** Goal of the exercise **
When you reach the line with "2. 内部辩论​：智能体交叉质疑" in the listing below, transcribe it and each line after it up to and including the line with "8. In the **Choose", exactly and with nothing else.
START Working data
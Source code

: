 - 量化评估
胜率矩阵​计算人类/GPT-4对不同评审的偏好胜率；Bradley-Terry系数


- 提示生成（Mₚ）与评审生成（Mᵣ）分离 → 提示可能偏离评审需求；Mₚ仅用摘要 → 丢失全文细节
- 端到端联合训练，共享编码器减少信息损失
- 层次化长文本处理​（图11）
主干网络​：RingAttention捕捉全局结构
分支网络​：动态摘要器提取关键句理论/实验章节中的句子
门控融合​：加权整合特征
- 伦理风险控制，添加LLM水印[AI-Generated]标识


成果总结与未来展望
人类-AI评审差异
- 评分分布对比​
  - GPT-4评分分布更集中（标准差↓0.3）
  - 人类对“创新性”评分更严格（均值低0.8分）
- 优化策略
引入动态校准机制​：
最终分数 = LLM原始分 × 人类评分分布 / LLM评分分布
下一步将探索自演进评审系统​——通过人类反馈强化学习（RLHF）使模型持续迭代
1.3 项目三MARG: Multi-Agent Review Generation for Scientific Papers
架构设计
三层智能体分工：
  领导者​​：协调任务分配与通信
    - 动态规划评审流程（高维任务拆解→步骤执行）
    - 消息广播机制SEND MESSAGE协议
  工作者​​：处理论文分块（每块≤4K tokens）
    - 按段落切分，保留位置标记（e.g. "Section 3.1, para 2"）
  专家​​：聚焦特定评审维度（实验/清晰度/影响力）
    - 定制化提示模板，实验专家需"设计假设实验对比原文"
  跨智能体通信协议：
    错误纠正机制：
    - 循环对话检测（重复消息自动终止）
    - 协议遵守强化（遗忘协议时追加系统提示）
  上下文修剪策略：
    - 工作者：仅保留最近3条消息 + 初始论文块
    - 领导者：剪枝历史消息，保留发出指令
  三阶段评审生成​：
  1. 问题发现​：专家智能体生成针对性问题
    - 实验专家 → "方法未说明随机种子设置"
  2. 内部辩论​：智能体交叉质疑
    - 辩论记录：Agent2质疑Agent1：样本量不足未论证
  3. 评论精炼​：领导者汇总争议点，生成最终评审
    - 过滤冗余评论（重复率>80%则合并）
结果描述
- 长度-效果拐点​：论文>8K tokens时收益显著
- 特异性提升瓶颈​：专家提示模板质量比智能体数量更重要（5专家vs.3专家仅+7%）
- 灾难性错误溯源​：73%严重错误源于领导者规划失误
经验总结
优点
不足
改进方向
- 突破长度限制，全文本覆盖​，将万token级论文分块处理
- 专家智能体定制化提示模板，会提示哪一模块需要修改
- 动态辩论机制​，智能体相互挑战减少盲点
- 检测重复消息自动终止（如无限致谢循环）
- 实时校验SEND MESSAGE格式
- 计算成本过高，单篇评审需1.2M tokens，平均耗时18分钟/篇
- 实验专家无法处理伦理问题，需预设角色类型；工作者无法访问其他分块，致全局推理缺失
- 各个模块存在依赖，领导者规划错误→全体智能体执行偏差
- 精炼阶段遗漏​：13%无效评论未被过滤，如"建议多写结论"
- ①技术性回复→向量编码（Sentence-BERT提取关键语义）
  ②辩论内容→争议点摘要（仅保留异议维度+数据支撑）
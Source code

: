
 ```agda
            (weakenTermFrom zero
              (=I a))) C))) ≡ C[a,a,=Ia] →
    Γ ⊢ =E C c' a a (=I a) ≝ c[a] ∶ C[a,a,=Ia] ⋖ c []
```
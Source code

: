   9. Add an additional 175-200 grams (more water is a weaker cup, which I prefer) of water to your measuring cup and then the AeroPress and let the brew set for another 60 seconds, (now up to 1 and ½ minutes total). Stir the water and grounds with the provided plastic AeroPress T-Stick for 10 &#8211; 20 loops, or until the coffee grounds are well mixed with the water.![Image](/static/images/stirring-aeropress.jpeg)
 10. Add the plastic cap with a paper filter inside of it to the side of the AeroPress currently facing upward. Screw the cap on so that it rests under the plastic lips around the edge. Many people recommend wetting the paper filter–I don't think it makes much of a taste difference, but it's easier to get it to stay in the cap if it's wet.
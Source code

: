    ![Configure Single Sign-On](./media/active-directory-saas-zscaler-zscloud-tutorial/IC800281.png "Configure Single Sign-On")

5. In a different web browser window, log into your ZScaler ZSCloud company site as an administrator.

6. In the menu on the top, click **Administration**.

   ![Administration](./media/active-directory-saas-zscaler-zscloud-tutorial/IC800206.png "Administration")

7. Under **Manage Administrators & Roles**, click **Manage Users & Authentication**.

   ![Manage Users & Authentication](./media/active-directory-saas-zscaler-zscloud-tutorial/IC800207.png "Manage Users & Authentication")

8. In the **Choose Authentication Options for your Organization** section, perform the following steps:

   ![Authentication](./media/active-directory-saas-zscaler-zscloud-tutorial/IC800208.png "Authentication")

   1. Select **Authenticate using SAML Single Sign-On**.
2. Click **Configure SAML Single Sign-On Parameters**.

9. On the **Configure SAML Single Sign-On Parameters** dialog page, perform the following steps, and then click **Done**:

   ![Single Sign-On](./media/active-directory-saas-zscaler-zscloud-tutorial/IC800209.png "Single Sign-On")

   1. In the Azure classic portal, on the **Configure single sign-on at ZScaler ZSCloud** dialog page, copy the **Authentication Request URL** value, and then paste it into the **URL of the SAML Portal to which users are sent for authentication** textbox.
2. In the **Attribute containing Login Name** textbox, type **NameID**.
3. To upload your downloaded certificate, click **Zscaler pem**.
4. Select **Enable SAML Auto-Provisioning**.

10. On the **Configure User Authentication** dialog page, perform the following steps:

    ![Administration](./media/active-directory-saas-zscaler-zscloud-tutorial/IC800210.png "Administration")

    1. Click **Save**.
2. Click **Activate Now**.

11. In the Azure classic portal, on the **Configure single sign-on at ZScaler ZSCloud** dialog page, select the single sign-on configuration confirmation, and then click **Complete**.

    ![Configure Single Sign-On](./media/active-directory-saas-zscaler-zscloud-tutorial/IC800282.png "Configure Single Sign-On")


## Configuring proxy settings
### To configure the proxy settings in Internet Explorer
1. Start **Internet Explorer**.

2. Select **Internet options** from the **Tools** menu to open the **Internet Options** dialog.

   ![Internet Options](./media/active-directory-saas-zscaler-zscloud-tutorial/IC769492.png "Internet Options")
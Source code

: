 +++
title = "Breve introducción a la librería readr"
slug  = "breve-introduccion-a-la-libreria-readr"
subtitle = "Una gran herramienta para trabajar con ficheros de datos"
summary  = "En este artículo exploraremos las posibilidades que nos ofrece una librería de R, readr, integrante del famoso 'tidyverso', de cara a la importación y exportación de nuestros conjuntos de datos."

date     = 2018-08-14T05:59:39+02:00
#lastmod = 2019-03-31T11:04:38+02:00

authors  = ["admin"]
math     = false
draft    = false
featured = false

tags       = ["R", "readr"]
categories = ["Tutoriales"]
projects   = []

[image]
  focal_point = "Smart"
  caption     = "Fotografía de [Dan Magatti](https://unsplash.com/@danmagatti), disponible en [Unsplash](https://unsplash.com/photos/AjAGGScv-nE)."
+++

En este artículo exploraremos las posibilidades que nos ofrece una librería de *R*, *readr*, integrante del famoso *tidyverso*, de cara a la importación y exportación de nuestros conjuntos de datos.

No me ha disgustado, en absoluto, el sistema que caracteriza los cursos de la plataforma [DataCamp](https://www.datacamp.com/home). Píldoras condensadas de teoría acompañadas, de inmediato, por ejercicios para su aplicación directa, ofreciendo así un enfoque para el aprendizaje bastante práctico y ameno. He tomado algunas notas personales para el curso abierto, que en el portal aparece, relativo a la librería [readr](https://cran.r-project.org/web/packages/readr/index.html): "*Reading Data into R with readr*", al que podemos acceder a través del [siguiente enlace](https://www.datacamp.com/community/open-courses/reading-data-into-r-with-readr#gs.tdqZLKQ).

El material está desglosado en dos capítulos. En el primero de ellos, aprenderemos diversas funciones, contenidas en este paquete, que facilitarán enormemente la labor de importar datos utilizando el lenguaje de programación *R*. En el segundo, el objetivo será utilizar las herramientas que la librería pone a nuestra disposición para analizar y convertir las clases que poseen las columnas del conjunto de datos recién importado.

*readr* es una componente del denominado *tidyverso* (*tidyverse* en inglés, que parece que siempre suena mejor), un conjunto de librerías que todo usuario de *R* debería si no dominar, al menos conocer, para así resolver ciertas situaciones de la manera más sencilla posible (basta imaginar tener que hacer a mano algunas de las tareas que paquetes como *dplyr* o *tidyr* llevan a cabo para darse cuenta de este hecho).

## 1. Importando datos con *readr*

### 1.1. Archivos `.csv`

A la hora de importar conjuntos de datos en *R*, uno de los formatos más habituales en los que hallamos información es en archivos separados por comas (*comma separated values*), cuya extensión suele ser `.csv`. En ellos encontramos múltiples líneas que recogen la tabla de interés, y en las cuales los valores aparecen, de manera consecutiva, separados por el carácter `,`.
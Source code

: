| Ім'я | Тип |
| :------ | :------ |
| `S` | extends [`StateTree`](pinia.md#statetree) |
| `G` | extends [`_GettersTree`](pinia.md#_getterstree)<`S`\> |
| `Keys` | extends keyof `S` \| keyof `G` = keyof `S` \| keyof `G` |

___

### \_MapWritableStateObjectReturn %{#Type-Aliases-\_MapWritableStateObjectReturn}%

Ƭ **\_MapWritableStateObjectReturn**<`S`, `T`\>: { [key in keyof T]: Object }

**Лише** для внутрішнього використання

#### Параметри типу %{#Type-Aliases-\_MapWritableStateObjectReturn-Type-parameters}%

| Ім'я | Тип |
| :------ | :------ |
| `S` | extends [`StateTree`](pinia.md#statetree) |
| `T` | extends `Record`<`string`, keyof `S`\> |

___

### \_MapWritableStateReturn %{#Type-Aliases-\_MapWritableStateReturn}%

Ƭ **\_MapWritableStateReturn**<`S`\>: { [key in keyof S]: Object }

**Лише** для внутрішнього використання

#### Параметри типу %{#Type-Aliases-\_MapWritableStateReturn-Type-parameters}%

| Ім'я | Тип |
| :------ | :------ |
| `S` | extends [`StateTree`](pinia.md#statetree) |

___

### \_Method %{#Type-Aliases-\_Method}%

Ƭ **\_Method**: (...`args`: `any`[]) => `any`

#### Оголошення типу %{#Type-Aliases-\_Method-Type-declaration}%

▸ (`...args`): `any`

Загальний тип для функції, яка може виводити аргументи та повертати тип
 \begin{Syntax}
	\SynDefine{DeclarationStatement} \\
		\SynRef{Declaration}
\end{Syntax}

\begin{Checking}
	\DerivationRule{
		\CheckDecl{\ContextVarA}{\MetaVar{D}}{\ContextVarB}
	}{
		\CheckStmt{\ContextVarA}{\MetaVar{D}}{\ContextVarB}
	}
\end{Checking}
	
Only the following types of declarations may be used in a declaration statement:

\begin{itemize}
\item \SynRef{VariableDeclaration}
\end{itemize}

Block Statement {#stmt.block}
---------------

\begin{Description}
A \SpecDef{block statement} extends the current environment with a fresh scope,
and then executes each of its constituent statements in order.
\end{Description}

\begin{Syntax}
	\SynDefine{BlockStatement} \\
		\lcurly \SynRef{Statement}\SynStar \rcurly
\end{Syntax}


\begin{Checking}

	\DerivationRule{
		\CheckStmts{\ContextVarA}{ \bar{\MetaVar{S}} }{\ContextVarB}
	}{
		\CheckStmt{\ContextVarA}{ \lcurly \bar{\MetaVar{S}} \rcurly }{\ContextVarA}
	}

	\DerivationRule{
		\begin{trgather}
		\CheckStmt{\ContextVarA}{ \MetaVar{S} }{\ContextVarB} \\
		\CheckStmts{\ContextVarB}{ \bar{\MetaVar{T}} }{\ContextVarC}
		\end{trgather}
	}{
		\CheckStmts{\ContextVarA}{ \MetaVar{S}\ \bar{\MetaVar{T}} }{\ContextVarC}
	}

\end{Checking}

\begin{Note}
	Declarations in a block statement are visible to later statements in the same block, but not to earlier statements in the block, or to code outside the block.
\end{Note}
END Working data
** Final answer **
  2. 内部辩论​：智能体交叉质疑
    - 辩论记录：Agent2质疑Agent1：样本量不足未论证
  3. 评论精炼​：领导者汇总争议点，生成最终评审
    - 过滤冗余评论（重复率>80%则合并）
结果描述
- 长度-效果拐点​：论文>8K tokens时收益显著
- 特异性提升瓶颈​：专家提示模板质量比智能体数量更重要（5专家vs.3专家仅+7%）
- 灾难性错误溯源​：73%严重错误源于领导者规划失误
经验总结
优点
不足
改进方向
- 突破长度限制，全文本覆盖​，将万token级论文分块处理
- 专家智能体定制化提示模板，会提示哪一模块需要修改
- 动态辩论机制​，智能体相互挑战减少盲点
- 检测重复消息自动终止（如无限致谢循环）
- 实时校验SEND MESSAGE格式
- 计算成本过高，单篇评审需1.2M tokens，平均耗时18分钟/篇
- 实验专家无法处理伦理问题，需预设角色类型；工作者无法访问其他分块，致全局推理缺失
- 各个模块存在依赖，领导者规划错误→全体智能体执行偏差
- 精炼阶段遗漏​：13%无效评论未被过滤，如"建议多写结论"
- ①技术性回复→向量编码（Sentence-BERT提取关键语义）
  ②辩论内容→争议点摘要（仅保留异议维度+数据支撑）
Source code

:
 ```agda
            (weakenTermFrom zero
              (=I a))) C))) ≡ C[a,a,=Ia] →
    Γ ⊢ =E C c' a a (=I a) ≝ c[a] ∶ C[a,a,=Ia] ⋖ c []
```
Source code

:   9. Add an additional 175-200 grams (more water is a weaker cup, which I prefer) of water to your measuring cup and then the AeroPress and let the brew set for another 60 seconds, (now up to 1 and ½ minutes total). Stir the water and grounds with the provided plastic AeroPress T-Stick for 10 &#8211; 20 loops, or until the coffee grounds are well mixed with the water.![Image](/static/images/stirring-aeropress.jpeg)
 10. Add the plastic cap with a paper filter inside of it to the side of the AeroPress currently facing upward. Screw the cap on so that it rests under the plastic lips around the edge. Many people recommend wetting the paper filter–I don't think it makes much of a taste difference, but it's easier to get it to stay in the cap if it's wet.
Source code

:    ![Configure Single Sign-On](./media/active-directory-saas-zscaler-zscloud-tutorial/IC800281.png "Configure Single Sign-On")

5. In a different web browser window, log into your ZScaler ZSCloud company site as an administrator.

6. In the menu on the top, click **Administration**.

   ![Administration](./media/active-directory-saas-zscaler-zscloud-tutorial/IC800206.png "Administration")

7. Under **Manage Administrators & Roles**, click **Manage Users & Authentication**.

   ![Manage Users & Authentication](./media/active-directory-saas-zscaler-zscloud-tutorial/IC800207.png "Manage Users & Authentication")

8. In the **Choose Authentication Options for your Organization** section, perform the following steps:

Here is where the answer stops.